By Hans Nicholas Jong

The Indonesian government has backed down from a decision to scrap its timber legality verification process for wood export, amid criticism from activists and the prospect of being shut out of the lucrative European market.


On May 11, the Ministry of Trade issued a regulation revoking its decision from February to no longer require Indonesian timber companies to obtain export licenses that certify the wood comes from legal sources. That earlier decision caught environmental activists, the Ministry of Environment and Forestry, and even timber businesses by surprise, prompting a widespread outcry.

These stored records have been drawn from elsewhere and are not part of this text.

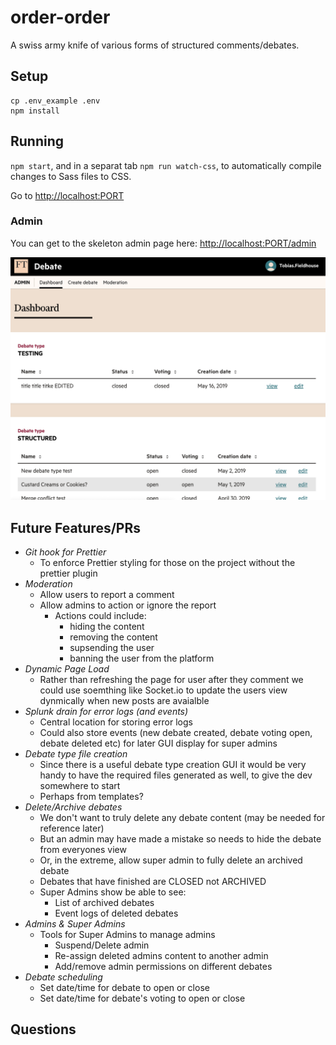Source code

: # order-order

A swiss army knife of various forms of structured comments/debates.

## Setup

```
cp .env_example .env
npm install
```

## Running

`npm start`, and in a separat tab `npm run watch-css`, to automatically compile changes to Sass files to CSS.

Go to [http://localhost:PORT](http://localhost:PORT)

### Admin

You can get to the skeleton admin page here:
[http://localhost:PORT/admin](http://localhost:PORT/admin)

![Alt text](./docs/admin_examle.png?raw=true 'Example of how the admin currently looks')

## Future Features/PRs

- _Git hook for Prettier_
  - To enforce Prettier styling for those on the project without the prettier plugin
- _Moderation_
  - Allow users to report a comment
  - Allow admins to action or ignore the report
    - Actions could include:
      - hiding the content
      - removing the content
      - supsending the user
      - banning the user from the platform
- _Dynamic Page Load_
  - Rather than refreshing the page for user after they comment we could use soemthing like Socket.io to update the users view dynmically when new posts are avaialble
- _Splunk drain for error logs (and events)_
  - Central location for storing error logs
  - Could also store events (new debate created, debate voting open, debate deleted etc) for later GUI display for super admins
- _Debate type file creation_
  - Since there is a useful debate type creation GUI it would be very handy to have the required files generated as well, to give the dev somewhere to start
  - Perhaps from templates?
- _Delete/Archive debates_
  - We don't want to truly delete any debate content (may be needed for reference later)
  - But an admin may have made a mistake so needs to hide the debate from everyones view
  - Or, in the extreme, allow super admin to fully delete an archived debate
  - Debates that have finished are CLOSED not ARCHIVED
  - Super Admins show be able to see:
    - List of archived debates
    - Event logs of deleted debates
- _Admins & Super Admins_
  - Tools for Super Admins to manage admins
    - Suspend/Delete admin
    - Re-assign deleted admins content to another admin
    - Add/remove admin permissions on different debates
- _Debate scheduling_
  - Set date/time for debate to open or close
  - Set date/time for debate's voting to open or close

## Questions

Sulistyawati, the trade ministry's director of forestry product exports, said that with the revocation, the export process would go back to the previous system. She said the revocation was in accordance with a request from the Ministry of Environment and Forestry.

Under the trade ministry's controversial February regulation, which would have taken effect on May 27, exporters would no longer have needed to obtain licenses verifying that their timber and finished wood products come from legal sources. The so-called v-legal ("verified legal") licenses are at the heart of Indonesia's timber legality verification system, or SVLK, which took the country a decade to develop and implement in an effort to tackle illegal logging.

The European Union, one of the key markets for Indonesian timber and finished wood products, recognizes the SVLK as the basis for importing timber from Indonesia into its market. Scrapping the standard would have jeopardized exports to the EU, experts warned. Activists were also quick to criticize the move, saying it would open up the black market for illegally logged timber.

Businesses, meanwhile, were worried the decision would undermine hard-won gains for the reputation of Indonesian timber, which was heavily associated with illegal logging in the past.

A recent poll by Gadjah Mada University showed that nearly half of 137 timber businesses surveyed felt ending the v-legal license requirement for exports would harm their business. Industry groups in key export markets have also raised questions about the policy, including the International Wood Product Association (IWPA) in the United States and the Australian Timber Importers Federation (ATIF).

The Indonesian Furniture Entrepreneurs Association (Asmindo), a trade group, welcomed the government's U-turn and reinstatement of the v-legal license requirement. Robert Wijaya, the deputy head of regulation reviews at Asmindo, said the rationale that the licensing requirement put an onerous burden on exporters was baseless. He said data from the national statistics agency, the BPS, showed Indonesia's furniture exports increasing since the implementation of the SVLK.

In 2019, Indonesia exported $1.95 billion worth of wood furniture, a 14.6% increase from 2018.

"So it's not true that the SVLK is said to be hampering exports," Robert said.

Muhammad Kosar, from the Indonesian Independent Forest Monitoring Network (JPIK), which keeps track of the SVLK's implementation, said the trade ministry's about-face showed the lack of coordination between government institutions. As a result, he said, different government departments have different interpretations of the importance of the system.

Krystof Obidzinski, a timber legality expert at the European Forest Institute, agreed that appreciation of the SVLK and associated export agreement with the EU might have declined in recent few years. Thus it's important to communicate the importance of the SVLK to ministries other than the environment ministry, the main proponent of the system, so that the SVLK isn't jeopardized in the future, he said.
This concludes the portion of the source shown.